Equities Remain Attractive Despite Market Volatility

Mike Gibbs, Managing Director of Equity Portfolio & Technical Strategy, discusses why equities may continue to perform well.

September 23, 2016

Equity market volatility returned in September after an extended period of quiet trading during the months of July and August. Investor positioning in anticipation of global central bank policy actions has been the main catalyst for the newfound volatility.

Fed commentary has been leaning more hawkish and interest rates (U.S. 10‐year) have risen from 1.37% after the Brexit vote to 1.75% at a recent peak. The Fed statement at the September 21 policy meeting raised the odds of a December rate hike. At the same time, the “dot plot” of future fed funds levels moved lower.

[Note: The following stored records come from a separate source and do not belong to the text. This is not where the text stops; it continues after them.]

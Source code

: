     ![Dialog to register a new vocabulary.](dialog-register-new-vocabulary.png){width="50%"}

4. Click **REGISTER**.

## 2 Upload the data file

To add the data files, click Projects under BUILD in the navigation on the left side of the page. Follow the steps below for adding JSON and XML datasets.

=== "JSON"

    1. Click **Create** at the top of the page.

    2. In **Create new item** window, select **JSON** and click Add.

Equities rallied on the day probably due to the reduction in the dot plot.

Other central banks have contributed to volatility as well and are likely to do so in the period ahead. The European Central Bank (ECB) disappointed by not expanding bond purchases at the most recent meeting, and yields across Europe have moved slightly higher. Elsewhere, the Bank of Japan (BOJ) shifted its strategy on September 21, as they are now targeting a 10‐year government yield of 0% (vs. the current market yield of ‐0.30%) while committing to an overshoot of the current targeted inflation rate of 2%. Thus far, the aggressive actions of the central bank have rendered little success, as inflation and GDP growth remain anemic. For this reason, confidence in them achieving a 2% inflation target will remain low. Missteps by any of the central banks or a loss of investor confidence of their activities leaves the equity market vulnerable to pullbacks. Generous valuations for U.S. stocks increases the risk.

Although central bank policies are shifting, equities are likely to remain well bid as a rapid, sustainable move higher in rates does not seem plausible with global growth sluggish. For this reason, we believe U.S. equities are likely to continue to be attractive as long as the economy does not slip into a recession. With job growth and consumer spending healthy, a recession appears to be a low probability for the near term.

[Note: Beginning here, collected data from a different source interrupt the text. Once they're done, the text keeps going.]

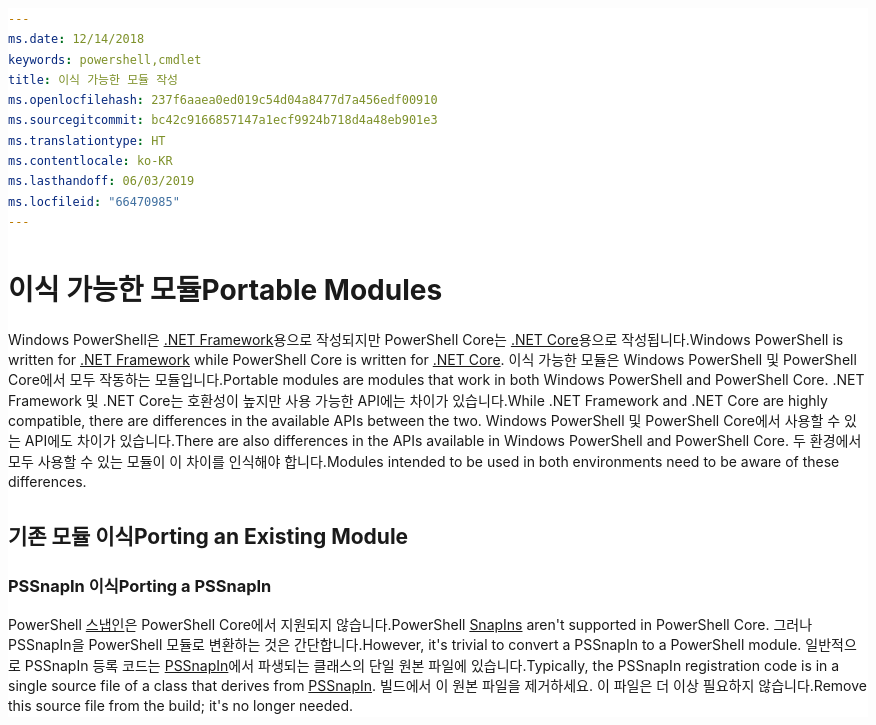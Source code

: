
 ```yaml
---
ms.date: 12/14/2018
keywords: powershell,cmdlet
title: 이식 가능한 모듈 작성
ms.openlocfilehash: 237f6aaea0ed019c54d04a8477d7a456edf00910
ms.sourcegitcommit: bc42c9166857147a1ecf9924b718d4a48eb901e3
ms.translationtype: HT
ms.contentlocale: ko-KR
ms.lasthandoff: 06/03/2019
ms.locfileid: "66470985"
---
```

# <a name="portable-modules"></a><span data-ttu-id="b9c9f-103">이식 가능한 모듈</span><span class="sxs-lookup"><span data-stu-id="b9c9f-103">Portable Modules</span></span>

<span data-ttu-id="b9c9f-104">Windows PowerShell은 [.NET Framework][]용으로 작성되지만 PowerShell Core는 [.NET Core][]용으로 작성됩니다.</span><span class="sxs-lookup"><span data-stu-id="b9c9f-104">Windows PowerShell is written for [.NET Framework][] while PowerShell Core is written for [.NET Core][].</span></span> <span data-ttu-id="b9c9f-105">이식 가능한 모듈은 Windows PowerShell 및 PowerShell Core에서 모두 작동하는 모듈입니다.</span><span class="sxs-lookup"><span data-stu-id="b9c9f-105">Portable modules are modules that work in both Windows PowerShell and PowerShell Core.</span></span> <span data-ttu-id="b9c9f-106">.NET Framework 및 .NET Core는 호환성이 높지만 사용 가능한 API에는 차이가 있습니다.</span><span class="sxs-lookup"><span data-stu-id="b9c9f-106">While .NET Framework and .NET Core are highly compatible, there are differences in the available APIs between the two.</span></span> <span data-ttu-id="b9c9f-107">Windows PowerShell 및 PowerShell Core에서 사용할 수 있는 API에도 차이가 있습니다.</span><span class="sxs-lookup"><span data-stu-id="b9c9f-107">There are also differences in the APIs available in Windows PowerShell and PowerShell Core.</span></span> <span data-ttu-id="b9c9f-108">두 환경에서 모두 사용할 수 있는 모듈이 이 차이를 인식해야 합니다.</span><span class="sxs-lookup"><span data-stu-id="b9c9f-108">Modules intended to be used in both environments need to be aware of these differences.</span></span>

## <a name="porting-an-existing-module"></a><span data-ttu-id="b9c9f-109">기존 모듈 이식</span><span class="sxs-lookup"><span data-stu-id="b9c9f-109">Porting an Existing Module</span></span>

### <a name="porting-a-pssnapin"></a><span data-ttu-id="b9c9f-110">PSSnapIn 이식</span><span class="sxs-lookup"><span data-stu-id="b9c9f-110">Porting a PSSnapIn</span></span>

<span data-ttu-id="b9c9f-111">PowerShell [스냅인](/powershell/developer/cmdlet/modules-and-snap-ins)은 PowerShell Core에서 지원되지 않습니다.</span><span class="sxs-lookup"><span data-stu-id="b9c9f-111">PowerShell [SnapIns](/powershell/developer/cmdlet/modules-and-snap-ins) aren't supported in PowerShell Core.</span></span> <span data-ttu-id="b9c9f-112">그러나 PSSnapIn을 PowerShell 모듈로 변환하는 것은 간단합니다.</span><span class="sxs-lookup"><span data-stu-id="b9c9f-112">However, it's trivial to convert a PSSnapIn to a PowerShell module.</span></span> <span data-ttu-id="b9c9f-113">일반적으로 PSSnapIn 등록 코드는 [PSSnapIn][]에서 파생되는 클래스의 단일 원본 파일에 있습니다.</span><span class="sxs-lookup"><span data-stu-id="b9c9f-113">Typically, the PSSnapIn registration code is in a single source file of a class that derives from [PSSnapIn][].</span></span>
<span data-ttu-id="b9c9f-114">빌드에서 이 원본 파일을 제거하세요. 이 파일은 더 이상 필요하지 않습니다.</span><span class="sxs-lookup"><span data-stu-id="b9c9f-114">Remove this source file from the build; it's no longer needed.</span></span>


[.NET Framework]: /dotnet/framework/
[.NET Core]: /dotnet/core/
[PSSnapIn]: /dotnet/api/system.management.automation.pssnapin
[New-ModuleManifest]: /powershell/module/microsoft.powershell.core/new-modulemanifest
[런타임 검사]: /dotnet/api/system.runtime.interopservices.runtimeinformation.frameworkdescription#System_Runtime_InteropServices_RuntimeInformation_FrameworkDescription
[runtime checks]: /dotnet/api/system.runtime.interopservices.runtimeinformation.frameworkdescription#System_Runtime_InteropServices_RuntimeInformation_FrameworkDescription
[.NET CLI]: /dotnet/core/tools/?tabs=netcore2x
[.NET Standard]: /dotnet/standard/net-standard
[PowerShell Standard]: https://github.com/PowerShell/PowerShellStandard
[PowerShell Standard 5.1]: https://www.nuget.org/packages/PowerShellStandard.Library/5.1.0
[PowerShell 갤러리]: https://www.powershellgallery.com
[PowerShell Gallery]: https://www.powershellgallery.com
[.NET 이식성 분석기]: https://github.com/Microsoft/dotnet-apiport
[.NET Portability Analyzer]: https://github.com/Microsoft/dotnet-apiport
[CompatiblePSEditions]: /powershell/gallery/concepts/module-psedition-support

The U.S. election season is hitting full stride and may render some influence over equities in the period just ahead. Trump has cut into Clinton’s lead in recent polling. Continued gains by the Republican candidate could feed into volatility given the candidate’s “shoot from the hip” personality and lack of clarity regarding his agenda.

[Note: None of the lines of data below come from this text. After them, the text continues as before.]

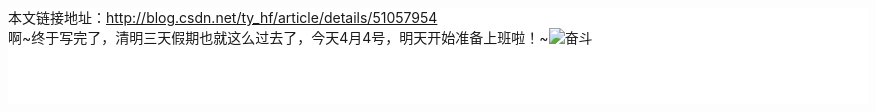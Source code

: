 本文链接地址：<span style="font-size:14px"><a target="_blank" href="http://blog.csdn.net/ty_hf/article/details/51057954">http://blog.csdn.net/ty_hf/article/details/51057954</a></span><br style="font-size:14px">
<span style="font-size:14px">啊~终于写完了，清明三天假期也就这么过去了，今天4月4号，明天开始准备上班啦！~</span><img alt="奋斗" src="http://static.blog.csdn.net/xheditor/xheditor_emot/default/struggle.gif" style="font-size:14px"><br>
</div>
<div style="line-height:21px; widows:auto; font-size:14px">
<div style="font-family:微软雅黑"></div>
</div>
<div style="top:0px">
<div style="font-family:微软雅黑; font-size:14px; line-height:21px; widows:auto"><br style="background-color:inherit">
</div>
</div>
<div style="top:3082px"><br>
</div>
   
</div>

Technically, broad internal participation off the February and June lows is a much healthier backdrop than seen when the equity market made a new high in the summer of 2015. For this reason, the intermediate trend looks healthy and pullbacks should not roll over into a new downtrend as long as the economy continues to advance. For the very short term, the technical breakdown in price as a result of the 2.5% selloff on September 9, 2016 leaves the market vulnerable to additional profit taking. With the prevailing intermediate‐term trend healthy, the odds are high any pullbacks are likely to be minor. We are focused on support on the S&P 500 in the 2120 to 2060 area.

In sum: The return of volatility is likely to remain over the next few months due to potential shifting of global central bank policies and potentially the election season. However, with market internals healthy, periods of weakness can be accumulated, in our view.

Opinions expressed are not necessarily those of Raymond James. The author's opinions are subject to change without notice. Information contained in this report was received from sources believed to be reliable, but accuracy is not guaranteed. Past performance is not indicative of future results. Investing always involves risk and you may incur a profit or loss. No investment strategy can guarantee success. It is not possible to invest directly in an index. The S&P 500 is an unmanaged Index of 500 widely held stocks.